On Day 1 for me in Port-au-Prince after the quake, the scope of devastation steals my breath. Then, I have to tell Haitian friends in the states that their loved ones didn't survive.
Port-au-Prince, Haiti
It’s one thing to see the pictures on television – a broken building here or there – but another to see the collective devastation. It literally makes my windpipe close. I open my mouth wide, feel my chest push out as I take it all in.
Up and down the Port-au-Prince streets, rows of buildings that were as familiar as the rooms in my house are now lumps of concrete. Parts of people’s personal lives twist in the breeze.
And it’s so arbitrary. On one block, I count six houses standing, seven collapsed. No pattern. Two streets over, there are only a few houses down.
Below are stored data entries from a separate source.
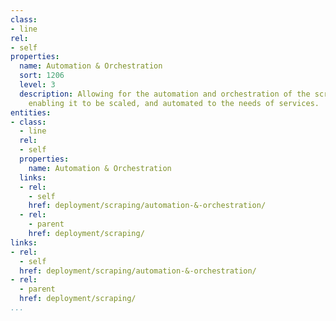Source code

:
 ```yaml
---
class:
- line
rel:
- self
properties:
  name: Automation & Orchestration
  sort: 1206
  level: 3
  description: Allowing for the automation and orchestration of the scraping process
    enabling it to be scaled, and automated to the needs of services.
entities:
- class:
  - line
  rel:
  - self
  properties:
    name: Automation & Orchestration
  links:
  - rel:
    - self
    href: deployment/scraping/automation-&-orchestration/
  - rel:
    - parent
    href: deployment/scraping/
links:
- rel:
  - self
  href: deployment/scraping/automation-&-orchestration/
- rel:
  - parent
  href: deployment/scraping/
...
```

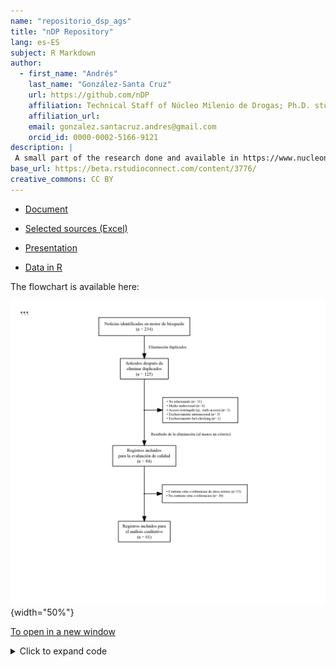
 ```yaml
---
name: "repositorio_dsp_ags"
title: "nDP Repository"
lang: es-ES
subject: R Markdown
author:
  - first_name: "Andrés"
    last_name: "González-Santa Cruz"
    url: https://github.com/nDP
    affiliation: Technical Staff of Núcleo Milenio de Drogas; Ph.D. student, School of Public Health, Universidad de Chile
    affiliation_url: 
    email: gonzalez.santacruz.andres@gmail.com
    orcid_id: 0000-0002-5166-9121
description: |
 A small part of the research done and available in https://www.nucleondp.cl/ 
base_url: https://beta.rstudioconnect.com/content/3776/
creative_commons: CC BY
---
```


-   [Document](./_doc/pres_2022jun.html)

-   [Selected sources (Excel)](./_doc/Fuentes.xlsx)

-   [Presentation](https://docs.google.com/presentation/d/1cHEjsG1GpMKSC_QJ9f2gBOE_XYjVs7aSV7HfQZqyCZ4/edit)

-   [Data in R](./_data/trabajo_20221228.RData)

The flowchart is available here:

![](_fig/_flowchart_merge_formatted_4.png){width="50%"}

<a href="./_fig/_flowchart_merge_formatted_4.png" target="_blank">To open in a new window</a>

<details>

<summary>Click to expand code</summary>

``` r{}
# Libraries needed
if (!require("pacman")) install.packages("pacman")
library(pacman)
pacman::p_load(survival,
               Hmisc,
               riskRegression,
               timeROC)

# Fit the model without PGR
efit1 <- coxph(Surv(ryear, rfs) ~ csize + nodes2 + nodes3 + grade3,
  data = rott5, 
  x = T, 
  y = T)

# The model with additional PGR marker
efit1_pgr  <- update(efit1, . ~ . + pgr2 + pgr3)

# Add linear predictor in the validation set
gbsg5$lp <- predict(efit1, newdata = gbsg5)

### Harrell and Uno's concordance index 
# Harrell's C


## Validation data
# Harrell's C
harrell_C_gbsg5 <- concordance(Surv(ryear, rfs) ~ lp, 
                               gbsg5, 
                               reverse = TRUE)
# Uno's C
Uno_C_gbsg5 <- concordance(Surv(ryear, rfs) ~ lp, 
                           gbsg5, 
                           reverse = TRUE,
                           timewt = "n/G2")
```

</details>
The other side of the street every other house is a shell of what it had been.
A priority is getting over to the Bel Aire area to find news about the family of a dear friend, Pulitzer Prize- winning author Edwidge Danticat. Her first cousin, Rev. Maxo Danticat, has not been heard of since the quake.
When I get to the address, there is a pile of debris on the side where I suspect the house was. I start to feel a bit queasy. I get out of the car and ask around: Has anyone seen Reverend Danticat? A group gathers. No one has seen him, his wife, or their children since the night of the quake. They didn't make it.